EXERCISE OBJECTIVE. Look through the material that follows and show every line with the string "images".

==========

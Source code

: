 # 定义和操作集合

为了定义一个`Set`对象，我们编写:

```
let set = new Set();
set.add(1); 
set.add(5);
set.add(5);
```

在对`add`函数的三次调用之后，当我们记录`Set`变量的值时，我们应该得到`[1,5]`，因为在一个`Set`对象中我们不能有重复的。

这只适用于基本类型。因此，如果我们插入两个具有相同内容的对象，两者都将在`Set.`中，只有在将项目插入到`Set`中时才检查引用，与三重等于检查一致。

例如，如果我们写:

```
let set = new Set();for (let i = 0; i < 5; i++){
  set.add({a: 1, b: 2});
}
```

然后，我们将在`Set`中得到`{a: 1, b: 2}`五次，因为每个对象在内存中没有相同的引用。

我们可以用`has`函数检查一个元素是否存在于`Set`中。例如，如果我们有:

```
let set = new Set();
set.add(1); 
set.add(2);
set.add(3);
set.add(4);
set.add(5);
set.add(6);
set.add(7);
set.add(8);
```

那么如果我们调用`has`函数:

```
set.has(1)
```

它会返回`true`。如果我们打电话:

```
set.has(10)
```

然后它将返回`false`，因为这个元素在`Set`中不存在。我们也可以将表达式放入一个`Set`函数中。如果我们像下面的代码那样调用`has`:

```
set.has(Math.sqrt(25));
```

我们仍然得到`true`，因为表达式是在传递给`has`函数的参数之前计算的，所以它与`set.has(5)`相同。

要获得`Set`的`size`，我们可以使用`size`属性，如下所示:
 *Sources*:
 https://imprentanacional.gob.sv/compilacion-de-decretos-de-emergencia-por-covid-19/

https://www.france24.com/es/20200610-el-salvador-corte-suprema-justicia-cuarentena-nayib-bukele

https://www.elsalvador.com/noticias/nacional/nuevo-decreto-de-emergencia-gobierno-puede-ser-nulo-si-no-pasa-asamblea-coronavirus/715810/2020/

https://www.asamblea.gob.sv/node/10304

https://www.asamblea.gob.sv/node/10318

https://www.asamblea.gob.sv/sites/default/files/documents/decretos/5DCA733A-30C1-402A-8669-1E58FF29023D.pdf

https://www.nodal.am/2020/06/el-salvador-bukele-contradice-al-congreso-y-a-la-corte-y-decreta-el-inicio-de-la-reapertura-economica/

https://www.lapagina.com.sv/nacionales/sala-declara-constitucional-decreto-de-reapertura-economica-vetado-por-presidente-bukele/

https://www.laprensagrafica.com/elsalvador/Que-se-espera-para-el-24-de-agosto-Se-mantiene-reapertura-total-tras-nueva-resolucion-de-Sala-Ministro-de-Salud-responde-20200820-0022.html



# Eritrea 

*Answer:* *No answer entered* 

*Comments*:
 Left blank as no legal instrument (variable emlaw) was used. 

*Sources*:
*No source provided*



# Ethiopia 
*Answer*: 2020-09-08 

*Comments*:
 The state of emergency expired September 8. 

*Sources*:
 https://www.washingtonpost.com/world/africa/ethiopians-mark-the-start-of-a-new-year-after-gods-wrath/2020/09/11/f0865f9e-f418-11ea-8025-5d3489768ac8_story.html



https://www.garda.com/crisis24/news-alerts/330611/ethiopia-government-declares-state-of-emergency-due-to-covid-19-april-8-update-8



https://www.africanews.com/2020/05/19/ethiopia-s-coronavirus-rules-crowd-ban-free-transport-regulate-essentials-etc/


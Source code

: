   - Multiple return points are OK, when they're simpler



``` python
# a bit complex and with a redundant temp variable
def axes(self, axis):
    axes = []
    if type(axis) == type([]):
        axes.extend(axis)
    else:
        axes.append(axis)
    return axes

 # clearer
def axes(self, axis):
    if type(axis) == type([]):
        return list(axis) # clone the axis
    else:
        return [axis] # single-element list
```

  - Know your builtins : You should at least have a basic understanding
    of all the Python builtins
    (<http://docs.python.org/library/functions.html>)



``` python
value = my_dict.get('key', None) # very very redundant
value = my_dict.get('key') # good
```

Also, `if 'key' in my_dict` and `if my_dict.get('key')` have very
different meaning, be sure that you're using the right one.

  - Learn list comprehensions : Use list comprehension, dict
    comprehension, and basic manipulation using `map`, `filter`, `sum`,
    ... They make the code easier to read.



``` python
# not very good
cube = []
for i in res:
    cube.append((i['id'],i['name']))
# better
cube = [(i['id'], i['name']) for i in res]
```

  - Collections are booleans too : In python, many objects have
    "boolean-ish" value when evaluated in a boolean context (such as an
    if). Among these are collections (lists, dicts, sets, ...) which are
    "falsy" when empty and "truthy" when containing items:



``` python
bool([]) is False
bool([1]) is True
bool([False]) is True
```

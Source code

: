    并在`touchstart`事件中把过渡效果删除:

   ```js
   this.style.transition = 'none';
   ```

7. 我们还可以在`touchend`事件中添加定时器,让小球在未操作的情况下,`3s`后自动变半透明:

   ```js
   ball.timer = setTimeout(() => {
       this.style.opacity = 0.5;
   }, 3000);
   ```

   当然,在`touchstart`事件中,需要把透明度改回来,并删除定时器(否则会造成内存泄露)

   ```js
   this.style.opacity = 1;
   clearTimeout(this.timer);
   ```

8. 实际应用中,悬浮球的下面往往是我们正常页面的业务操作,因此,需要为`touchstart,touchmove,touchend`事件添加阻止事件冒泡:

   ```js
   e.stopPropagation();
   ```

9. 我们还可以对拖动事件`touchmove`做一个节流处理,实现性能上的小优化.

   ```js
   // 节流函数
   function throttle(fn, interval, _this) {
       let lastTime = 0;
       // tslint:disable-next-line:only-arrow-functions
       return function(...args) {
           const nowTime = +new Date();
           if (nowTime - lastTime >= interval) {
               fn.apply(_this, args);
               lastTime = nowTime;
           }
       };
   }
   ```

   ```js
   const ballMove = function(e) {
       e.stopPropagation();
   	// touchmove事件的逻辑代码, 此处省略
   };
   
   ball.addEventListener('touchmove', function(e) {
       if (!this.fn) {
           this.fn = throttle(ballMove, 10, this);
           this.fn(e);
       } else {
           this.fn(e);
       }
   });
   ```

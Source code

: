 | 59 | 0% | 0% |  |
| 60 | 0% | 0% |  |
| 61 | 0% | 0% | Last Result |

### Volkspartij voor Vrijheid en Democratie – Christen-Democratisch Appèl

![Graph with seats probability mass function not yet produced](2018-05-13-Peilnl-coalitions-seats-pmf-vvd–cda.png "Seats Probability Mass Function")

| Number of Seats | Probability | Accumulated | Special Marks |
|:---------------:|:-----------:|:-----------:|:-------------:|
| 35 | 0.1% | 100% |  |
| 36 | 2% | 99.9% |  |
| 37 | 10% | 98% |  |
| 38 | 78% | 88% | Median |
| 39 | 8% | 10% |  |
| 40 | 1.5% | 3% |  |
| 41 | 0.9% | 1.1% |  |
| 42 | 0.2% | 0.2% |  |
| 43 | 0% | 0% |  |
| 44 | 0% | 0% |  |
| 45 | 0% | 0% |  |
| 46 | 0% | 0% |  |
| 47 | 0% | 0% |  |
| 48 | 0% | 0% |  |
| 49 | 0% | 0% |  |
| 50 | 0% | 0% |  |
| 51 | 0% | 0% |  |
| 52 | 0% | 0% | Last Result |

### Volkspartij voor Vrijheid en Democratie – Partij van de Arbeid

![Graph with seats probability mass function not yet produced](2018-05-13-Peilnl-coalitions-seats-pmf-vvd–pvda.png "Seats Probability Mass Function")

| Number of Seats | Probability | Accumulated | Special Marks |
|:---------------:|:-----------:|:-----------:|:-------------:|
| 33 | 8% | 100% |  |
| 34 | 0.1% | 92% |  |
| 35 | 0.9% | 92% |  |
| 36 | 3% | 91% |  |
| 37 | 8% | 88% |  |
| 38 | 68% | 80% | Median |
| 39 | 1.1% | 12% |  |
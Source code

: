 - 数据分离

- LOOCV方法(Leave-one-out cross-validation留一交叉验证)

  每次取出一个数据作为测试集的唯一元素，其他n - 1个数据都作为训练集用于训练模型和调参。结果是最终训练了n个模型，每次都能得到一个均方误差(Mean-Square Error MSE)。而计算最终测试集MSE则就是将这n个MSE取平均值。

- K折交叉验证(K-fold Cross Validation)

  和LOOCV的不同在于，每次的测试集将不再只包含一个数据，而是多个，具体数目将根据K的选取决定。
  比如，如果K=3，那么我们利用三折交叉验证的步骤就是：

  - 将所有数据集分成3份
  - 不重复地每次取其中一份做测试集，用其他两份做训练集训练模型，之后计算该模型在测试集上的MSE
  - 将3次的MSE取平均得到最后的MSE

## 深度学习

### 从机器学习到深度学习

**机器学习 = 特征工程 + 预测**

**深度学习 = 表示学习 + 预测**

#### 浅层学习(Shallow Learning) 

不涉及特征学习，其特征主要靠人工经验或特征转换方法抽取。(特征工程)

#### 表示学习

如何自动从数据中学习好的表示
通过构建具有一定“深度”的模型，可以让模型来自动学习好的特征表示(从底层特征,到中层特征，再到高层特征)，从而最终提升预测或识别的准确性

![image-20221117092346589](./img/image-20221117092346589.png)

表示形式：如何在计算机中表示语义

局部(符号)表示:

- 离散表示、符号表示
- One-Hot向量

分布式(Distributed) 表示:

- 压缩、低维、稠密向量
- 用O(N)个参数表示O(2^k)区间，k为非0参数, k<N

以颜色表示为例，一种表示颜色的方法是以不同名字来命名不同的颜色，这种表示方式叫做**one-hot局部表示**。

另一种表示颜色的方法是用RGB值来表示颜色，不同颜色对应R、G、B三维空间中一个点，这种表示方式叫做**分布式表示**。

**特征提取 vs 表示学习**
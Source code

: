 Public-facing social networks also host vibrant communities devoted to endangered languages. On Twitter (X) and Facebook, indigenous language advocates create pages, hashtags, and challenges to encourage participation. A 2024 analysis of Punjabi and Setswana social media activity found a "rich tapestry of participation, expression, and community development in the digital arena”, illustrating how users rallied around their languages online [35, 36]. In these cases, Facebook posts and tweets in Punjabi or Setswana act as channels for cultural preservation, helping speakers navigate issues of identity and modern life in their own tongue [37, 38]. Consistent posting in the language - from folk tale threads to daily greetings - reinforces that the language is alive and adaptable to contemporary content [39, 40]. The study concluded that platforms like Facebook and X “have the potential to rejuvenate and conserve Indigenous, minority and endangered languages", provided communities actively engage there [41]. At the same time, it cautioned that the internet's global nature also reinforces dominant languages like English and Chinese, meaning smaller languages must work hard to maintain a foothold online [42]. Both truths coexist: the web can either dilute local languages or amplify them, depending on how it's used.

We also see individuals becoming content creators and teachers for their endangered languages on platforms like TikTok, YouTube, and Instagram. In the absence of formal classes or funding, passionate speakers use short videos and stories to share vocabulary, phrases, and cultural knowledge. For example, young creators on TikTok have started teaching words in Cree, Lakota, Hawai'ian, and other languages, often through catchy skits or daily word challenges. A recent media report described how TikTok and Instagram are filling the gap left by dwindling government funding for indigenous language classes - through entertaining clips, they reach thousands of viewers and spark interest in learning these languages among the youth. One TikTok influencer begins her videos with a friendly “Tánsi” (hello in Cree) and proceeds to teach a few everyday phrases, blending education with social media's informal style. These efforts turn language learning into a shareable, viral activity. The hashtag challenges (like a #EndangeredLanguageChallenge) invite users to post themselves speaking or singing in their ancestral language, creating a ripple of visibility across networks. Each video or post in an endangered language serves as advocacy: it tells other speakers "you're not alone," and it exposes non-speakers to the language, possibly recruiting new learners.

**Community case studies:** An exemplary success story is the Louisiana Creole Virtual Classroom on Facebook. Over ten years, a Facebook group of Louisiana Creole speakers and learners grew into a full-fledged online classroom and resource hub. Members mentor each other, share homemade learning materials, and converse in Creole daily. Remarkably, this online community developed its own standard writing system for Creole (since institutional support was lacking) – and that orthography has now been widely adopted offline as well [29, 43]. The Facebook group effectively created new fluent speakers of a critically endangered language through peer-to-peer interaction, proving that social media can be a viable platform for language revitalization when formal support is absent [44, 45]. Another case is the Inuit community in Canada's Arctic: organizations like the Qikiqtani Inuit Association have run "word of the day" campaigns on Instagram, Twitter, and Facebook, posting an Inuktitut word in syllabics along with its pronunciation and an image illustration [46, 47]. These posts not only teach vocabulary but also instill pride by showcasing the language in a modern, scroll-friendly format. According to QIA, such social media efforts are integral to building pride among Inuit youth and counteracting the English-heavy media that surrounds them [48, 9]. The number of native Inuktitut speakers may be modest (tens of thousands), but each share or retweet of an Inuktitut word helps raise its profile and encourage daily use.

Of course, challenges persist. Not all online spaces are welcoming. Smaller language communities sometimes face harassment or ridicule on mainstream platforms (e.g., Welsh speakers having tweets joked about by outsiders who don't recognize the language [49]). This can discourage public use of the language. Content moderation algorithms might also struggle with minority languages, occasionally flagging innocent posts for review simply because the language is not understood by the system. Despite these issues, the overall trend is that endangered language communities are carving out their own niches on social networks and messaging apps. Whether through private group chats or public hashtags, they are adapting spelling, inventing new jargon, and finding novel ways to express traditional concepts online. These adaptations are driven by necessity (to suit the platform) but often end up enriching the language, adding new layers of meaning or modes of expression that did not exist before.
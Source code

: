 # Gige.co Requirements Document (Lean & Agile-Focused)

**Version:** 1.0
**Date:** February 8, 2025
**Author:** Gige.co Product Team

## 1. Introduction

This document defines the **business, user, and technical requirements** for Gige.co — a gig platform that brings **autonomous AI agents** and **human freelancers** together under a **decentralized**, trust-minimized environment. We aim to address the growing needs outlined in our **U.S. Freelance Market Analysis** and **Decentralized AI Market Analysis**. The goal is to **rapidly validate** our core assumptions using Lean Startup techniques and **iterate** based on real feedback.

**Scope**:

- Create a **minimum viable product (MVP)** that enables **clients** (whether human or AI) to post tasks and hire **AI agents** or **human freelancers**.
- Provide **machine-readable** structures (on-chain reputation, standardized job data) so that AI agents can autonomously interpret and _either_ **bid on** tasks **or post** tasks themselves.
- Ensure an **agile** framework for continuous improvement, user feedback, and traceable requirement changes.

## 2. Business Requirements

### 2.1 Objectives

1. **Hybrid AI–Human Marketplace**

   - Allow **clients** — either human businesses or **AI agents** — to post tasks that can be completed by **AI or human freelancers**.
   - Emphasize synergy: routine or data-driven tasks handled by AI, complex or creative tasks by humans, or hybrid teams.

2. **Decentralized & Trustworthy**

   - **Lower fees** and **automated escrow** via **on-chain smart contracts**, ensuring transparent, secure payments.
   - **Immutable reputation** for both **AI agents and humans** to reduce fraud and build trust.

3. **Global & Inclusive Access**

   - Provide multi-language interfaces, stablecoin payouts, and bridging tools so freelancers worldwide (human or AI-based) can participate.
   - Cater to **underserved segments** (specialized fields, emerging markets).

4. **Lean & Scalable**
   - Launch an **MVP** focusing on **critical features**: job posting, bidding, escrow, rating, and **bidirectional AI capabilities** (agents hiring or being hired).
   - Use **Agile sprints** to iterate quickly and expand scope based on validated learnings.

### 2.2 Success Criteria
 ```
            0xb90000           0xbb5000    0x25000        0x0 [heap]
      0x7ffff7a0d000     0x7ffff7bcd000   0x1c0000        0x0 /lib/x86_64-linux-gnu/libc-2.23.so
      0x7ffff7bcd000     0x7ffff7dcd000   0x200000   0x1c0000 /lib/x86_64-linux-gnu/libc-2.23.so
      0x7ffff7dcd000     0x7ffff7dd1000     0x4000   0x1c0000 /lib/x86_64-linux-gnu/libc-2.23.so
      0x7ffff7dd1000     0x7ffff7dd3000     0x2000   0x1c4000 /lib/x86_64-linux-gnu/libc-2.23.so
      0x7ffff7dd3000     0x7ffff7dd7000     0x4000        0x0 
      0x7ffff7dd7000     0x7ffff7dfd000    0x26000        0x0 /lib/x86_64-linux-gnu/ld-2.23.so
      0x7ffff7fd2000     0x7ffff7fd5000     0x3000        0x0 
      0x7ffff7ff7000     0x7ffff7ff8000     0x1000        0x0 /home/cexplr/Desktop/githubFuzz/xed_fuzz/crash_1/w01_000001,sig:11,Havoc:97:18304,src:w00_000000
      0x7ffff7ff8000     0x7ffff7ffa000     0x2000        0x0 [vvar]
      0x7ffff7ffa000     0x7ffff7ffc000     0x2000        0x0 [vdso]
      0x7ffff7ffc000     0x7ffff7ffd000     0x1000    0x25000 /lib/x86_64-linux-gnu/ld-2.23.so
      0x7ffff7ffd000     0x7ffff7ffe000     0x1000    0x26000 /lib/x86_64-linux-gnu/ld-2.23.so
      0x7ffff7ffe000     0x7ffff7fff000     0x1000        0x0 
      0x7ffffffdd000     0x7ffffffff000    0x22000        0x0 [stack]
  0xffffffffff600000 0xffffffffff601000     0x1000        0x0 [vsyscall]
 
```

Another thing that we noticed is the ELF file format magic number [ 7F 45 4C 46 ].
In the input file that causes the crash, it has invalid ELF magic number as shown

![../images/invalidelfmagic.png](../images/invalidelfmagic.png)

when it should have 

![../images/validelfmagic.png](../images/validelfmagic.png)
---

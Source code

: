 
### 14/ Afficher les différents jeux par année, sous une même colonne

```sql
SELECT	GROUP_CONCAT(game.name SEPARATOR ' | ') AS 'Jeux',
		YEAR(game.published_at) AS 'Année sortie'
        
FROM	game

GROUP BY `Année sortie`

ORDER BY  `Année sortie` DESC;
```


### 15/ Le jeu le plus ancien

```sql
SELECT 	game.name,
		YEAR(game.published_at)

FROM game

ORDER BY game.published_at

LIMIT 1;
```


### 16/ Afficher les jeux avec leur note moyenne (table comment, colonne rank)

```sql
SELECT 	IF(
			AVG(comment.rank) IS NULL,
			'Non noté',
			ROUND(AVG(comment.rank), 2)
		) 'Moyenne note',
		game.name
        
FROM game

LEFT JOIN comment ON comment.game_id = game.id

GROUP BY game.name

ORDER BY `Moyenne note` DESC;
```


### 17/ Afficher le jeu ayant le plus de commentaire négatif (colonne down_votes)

==========

SOLUTION.
![../images/invalidelfmagic.png](../images/invalidelfmagic.png)
![../images/validelfmagic.png](../images/validelfmagic.png)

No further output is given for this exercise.